7. But let me notice here that when the spouse says that Christ’s love is as strong as death, you must remember that she may in faith have foreseen that it would one day be tried to determine which one was the strongest. You know, do you not, that these two once entered into a duel to try their strength; and it was a struggle, surely upon which angels gazed. Jesus—I mean incarnate love—at the first seemed to shrink before death. “He sweat as it were, great drops of blood falling to the ground.” You cannot see the brow of his antagonist, but could you have perceived it, Death—the invaded—was trembling more than Christ—the invader. Christ had the prophecy of victory, but Death—the fates were against it. Well do you remember that story of how the Saviour’s back was ploughed, his hands pierced, and his side opened. Death—I think I see the flush that crossed his pale face, as he thought that he had gained the victory, but Jesus triumphed. Love reigned while Death lays prostrate at his feet. Strong as Death indeed was Jesus’ love, for Jesus swallowed up Death in victory; not merely overcame it, but seemed to devour it, to make nothing of it, and put it away once and for all. “Oh Death,” said Love, “I will be your plague! Oh grave, I will be your destruction!” And Love has kept its word, and proven itself to be “as strong as Death.”

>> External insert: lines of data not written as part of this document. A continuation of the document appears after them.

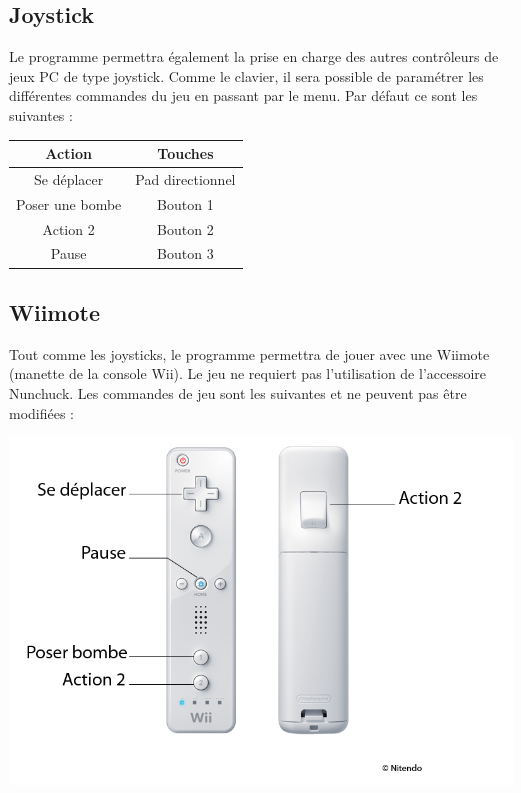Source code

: \subsection{Joystick}

Le programme permettra également la prise en charge des autres contrôleurs de jeux PC de type joystick. Comme le clavier, il sera possible de paramétrer les différentes commandes du jeu en passant par le menu. Par défaut ce sont les suivantes :

\begin{center}
	\begin{tabular}{|c|c|}
		\hline
			\textbf{Action} & \textbf{Touches} \\
		\hline
		Se déplacer & Pad directionnel \\
		\hline
		Poser une bombe & Bouton 1\\
		\hline
		Action 2 & Bouton 2\\
		\hline
		Pause & Bouton 3\\
		\hline
	\end{tabular}
\end{center}


\subsection{Wiimote}

Tout comme les joysticks, le programme permettra de jouer avec une Wiimote (manette de la console Wii). Le jeu ne requiert pas l'utilisation de l'accessoire Nunchuck. Les commandes de jeu sont les suivantes et ne peuvent pas être modifiées :

\begin{center}
	\includegraphics[scale=1.3]{images/wiimote}
\end{center}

8. Well, beloved, we may add to these few remarks this word. Rest assured that just as Death will not give up its prey, so neither will Love. How hard and firm does Death hold its captives! Until that resurrection trump shall make him loose their bonds none shall go free. He preserves their ashes as carefully as a king keeps the jewels of his crown. He will not allow one of them to escape as did Israel out of the land of Pharaoh. They must lie there in the house of bondage. And is not Christ’s love as strong as this? He shall keep his own. He never will let go those who are his. Indeed, when the archangel’s trump shall dissolve the grasp of Death, then the cry shall be heard, “Father, I will that they also whom you have given to me be with me where I am.” And when Death itself is dead, Love shall prove its eternal strength by taking its captives home. Love then, is as strong as Death. Lord Jesus, let me feel that love; let me see your arm nerved with it, and your heart affected by this strong love which all my enemies cannot defeat, which all my sins cannot overturn, which all my weakness cannot deny. I think this is a most sweet and powerful argument to lead you to pray the prayer, and one which you will use when you are pleading before God.

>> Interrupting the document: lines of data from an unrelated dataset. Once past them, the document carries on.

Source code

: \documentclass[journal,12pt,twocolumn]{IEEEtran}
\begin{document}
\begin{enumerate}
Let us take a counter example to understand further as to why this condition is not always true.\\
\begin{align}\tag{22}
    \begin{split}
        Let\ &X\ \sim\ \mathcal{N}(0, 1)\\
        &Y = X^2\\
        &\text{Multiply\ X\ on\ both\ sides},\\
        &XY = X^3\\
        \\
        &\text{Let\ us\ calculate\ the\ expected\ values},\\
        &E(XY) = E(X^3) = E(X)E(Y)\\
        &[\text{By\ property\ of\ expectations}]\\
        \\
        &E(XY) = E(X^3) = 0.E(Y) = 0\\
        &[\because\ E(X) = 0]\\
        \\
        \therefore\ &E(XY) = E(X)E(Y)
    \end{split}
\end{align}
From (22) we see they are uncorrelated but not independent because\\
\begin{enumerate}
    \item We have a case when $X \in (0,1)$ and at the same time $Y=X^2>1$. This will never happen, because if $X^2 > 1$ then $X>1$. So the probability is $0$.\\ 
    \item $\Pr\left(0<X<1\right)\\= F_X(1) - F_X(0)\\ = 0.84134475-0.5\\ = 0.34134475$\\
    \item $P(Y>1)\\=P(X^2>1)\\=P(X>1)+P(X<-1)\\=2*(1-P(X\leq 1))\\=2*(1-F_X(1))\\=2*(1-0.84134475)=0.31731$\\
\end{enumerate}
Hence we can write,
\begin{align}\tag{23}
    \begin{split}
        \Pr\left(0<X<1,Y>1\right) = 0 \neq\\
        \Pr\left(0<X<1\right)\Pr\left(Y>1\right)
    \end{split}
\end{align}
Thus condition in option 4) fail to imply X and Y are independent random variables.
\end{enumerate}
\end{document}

9. 2. Let us now turn to the second plea—“Jealousy is as cruel as the grave.” Krummacher, in a sermon upon this passage, following the translation of Luther quotes it as though it ran thus—“Jealousy is as firm as hell;” and I believe that is the proper translation, at least quite as correct as the present one. “Jealousy is as firm as hell.” Those of you who have Bibles with the margins in them, (and the margins are generally like fine gold,) will see the words in the corner, “Hebrew, hard”—“Jealousy is as hard as the grave,” which is just the idea of firmness, it is as firm as the grave. Sheol, I believe the word is here for grave, otherwise we translate it “Hades,”—the place of separate souls without reference to good or evil—or as Luther translates it—“hell.” “Jealousy is as hard as hell.” The idea is just this, that the love of Christ in the form of jealousy is as hard and as sternly relentless as is the grave and hell. Now hell never looses one of its bondslaves. Once let the iron gate be shut upon the soul and there is no escape. When the ring of fire has once girdled the immortal spirit, no one can dash through the flaming battlements. The dungeon is locked. The key is dashed into the abyss of destiny and never can be found.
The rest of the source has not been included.